Miranda’s role in Vampyros Lesbos is a perfect introduction to this striking actress, whose life was tragically cut short by a car accident in August ’70 (while she and Franco were filming the necessarily uncompleted Juliette). In this film, she plays the Countess Nadine Carody, who lives in an ultramodern beach house on (fictitious) Karidados Island, off the coast of Istanbul. To her isolated retreat comes a beautiful blonde lawyer named Linda Westinghouse (Ewa Stroemberg, who would also appear with Miranda in She Killed in Ecstasy), to arrange a transfer of property from the Hungarian Count Dracula (hmmm, that name DOES ring a bell) to the countess … a case of hot-blooded (albeit mesmerized) lust at first sight for the vampiress and her victim. Meanwhile, as a subplot of sorts, a Renfield-like woman in a mental asylum, run by one Dr. Seward (the great English actor Dennis Price), claims to be in mental communion with the same mysterious countess…
A German production directed by a Spaniard in Turkey and yet featuring title credits in French, Vampiros Lesbos is yet another trippy, mystifying head scratcher from Jess Franco, although perhaps not as bewildering as the director’s Succubus (1967) and Venus in Furs (1968). The film has been beautifully shot by Franco — it is not as overly dependent on the ol’ zoom lens as many of his other features — and makes excellent use of its Istanbul exteriors. Franco often positions his camera quite ingeniously, with his overhead shot of that spiral staircase very reminiscent of the one in his 1965 masterpiece The Diabolical Dr. Z, and DOP Manuel Merino is to be commended for his fine work here as well.

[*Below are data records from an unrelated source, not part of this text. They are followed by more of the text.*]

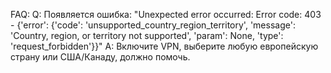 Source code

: FAQ:
Q: Появляется ошибка:
"Unexpected error occurred: Error code: 403 - {'error': {'code': 'unsupported_country_region_territory', 'message': 'Country, region, or territory not supported', 'param': None, 'type': 'request_forbidden'}}"
A: Включите VPN, выберите любую европейскую страну или США/Канаду, должно помочь. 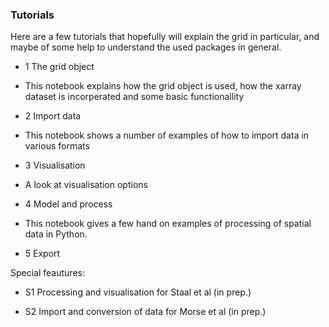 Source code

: ### Tutorials

Here are a few tutorials that hopefully will explain the grid in particular, and maybe of some help to understand the used packages in general. 

 - 1 The grid object
  - This notebook explains how the grid object is used, how the xarray dataset is incorperated and some basic functionallity
  
 - 2 Import data
  - This notebook shows a number of examples of how to import data in various formats
  
 - 3 Visualisation
  - A look at visualisation options 
  
 - 4 Model and process
  - This notebook gives a few hand on examples of processing of spatial data in Python. 
  
 - 5 Export
 
 
 Special feautures:
 
 - S1 Processing and visualisation for Staal et al (in prep.)
 
 - S2 Import and conversion of data for Morse et al (in prep.)
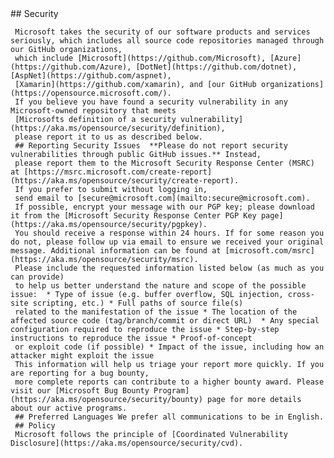 
<!-- BEGIN MICROSOFT SECURITY.MD V0.0.7 BLOCK -->## Security 
     Microsoft takes the security of our software products and services seriously, which includes all source code repositories managed through our GitHub organizations, 
     which include [Microsoft](https://github.com/Microsoft), [Azure](https://github.com/Azure), [DotNet](https://github.com/dotnet), [AspNet](https://github.com/aspnet),
     [Xamarin](https://github.com/xamarin), and [our GitHub organizations](https://opensource.microsoft.com/). 
     If you believe you have found a security vulnerability in any Microsoft-owned repository that meets 
     [Microsofts definition of a security vulnerability](https://aka.ms/opensource/security/definition),
     please report it to us as described below.
     ## Reporting Security Issues  **Please do not report security vulnerabilities through public GitHub issues.** Instead, 
     please report them to the Microsoft Security Response Center (MSRC) at [https://msrc.microsoft.com/create-report](https://aka.ms/opensource/security/create-report).
     If you prefer to submit without logging in, 
     send email to [secure@microsoft.com](mailto:secure@microsoft.com).  
     If possible, encrypt your message with our PGP key; please download it from the [Microsoft Security Response Center PGP Key page](https://aka.ms/opensource/security/pgpkey). 
     You should receive a response within 24 hours. If for some reason you do not, please follow up via email to ensure we received your original message. Additional information can be found at [microsoft.com/msrc](https://aka.ms/opensource/security/msrc).
     Please include the requested information listed below (as much as you can provide) 
     to help us better understand the nature and scope of the possible issue:  * Type of issue (e.g. buffer overflow, SQL injection, cross-site scripting, etc.) * Full paths of source file(s) 
     related to the manifestation of the issue * The location of the affected source code (tag/branch/commit or direct URL)  * Any special configuration required to reproduce the issue * Step-by-step instructions to reproduce the issue * Proof-of-concept
     or exploit code (if possible) * Impact of the issue, including how an attacker might exploit the issue 
     This information will help us triage your report more quickly. If you are reporting for a bug bounty,
     more complete reports can contribute to a higher bounty award. Please visit our [Microsoft Bug Bounty Program](https://aka.ms/opensource/security/bounty) page for more details about our active programs.
     ## Preferred Languages We prefer all communications to be in English.
     ## Policy  
     Microsoft follows the principle of [Coordinated Vulnerability Disclosure](https://aka.ms/opensource/security/cvd).
<!-- END MICROSOFT SECURITY.MD BLOCK -->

But apart from the exquisite filming of the gorgeous scenery and the two leading ladies, the film’s major selling point must be its remarkable, psychedelic, sitar-laced, horns-accented, groovy rock ‘n’ funk soundtrack by Mannfred Hubler and guitarist Siegfried Schwab. The duo also composed similar scores for the next two Franco/Miranda films, with the highlights of each being culled to make up the currently in-print CD Vampyros Lesbos: Sexadelic Dance Party, a CD that I am going to certainly be purchasing soon. Non sequitur though the music sometimes is with regard to what is on screen, it yet remains a key element here.
The film contains some imponderables, I should add, that even a repeat viewing failed to clarify. Was Linda made a vampiress by the drinking of blood from a vase or not? What are the symbolic meanings of that soaring kite and scuttling scorpion? Why did the character of Memmet (a porter, played by Franco himself, who tortures women in a hotel basement, and who appears on screen for perhaps three minutes) have to be included? Why is the countess’ servant’s name Morpho … the same name as the deformed assistant in Franco’s 1961 breakthrough film The Awful Dr. Orloff? Perhaps it would be wise to remember Linda’s words near the film’s conclusion: “…there might not be an explanation for it.”
Vampyros Lesbos is certainly not a movie for the impatient. “Nothing happens,” my buddy Rick complained a while ago after watching it. More of a lysergic mood piece than a vampire film per se, the picture yet sports any number of astonishing images and sets, while Soledad manages to grip the viewer — whether doing a kinky cabaret act, sunbathing naked (yes, that’s right … a sunbathing vampire!) or merely sipping on “wine” — in every scene that she is in. More than just a pretty face, she proves, in Vampyros Lesbos, that she was also a not untalented thespian (who also did lesbian!). How many more interesting projects she and Franco could have collaborated on (in 1970 alone, ha ha!), had not fate intervened, is anybody’s guess.
As for the Image DVD that I recently watched, the print quality is simply stunning, with brilliant colors and adequate subtitling to supplement the German-language dialogue. Sadly, the only “extras” provided are two trailers, for this film and for She Killed in Ecstasy; an interview with the always loquacious Franco would have been nice. Still, this is a quibble. Throw this DVD in, sit back, and be prepared to immerse yourself, for 89 minutes, in one very strange and dreamlike experience indeed.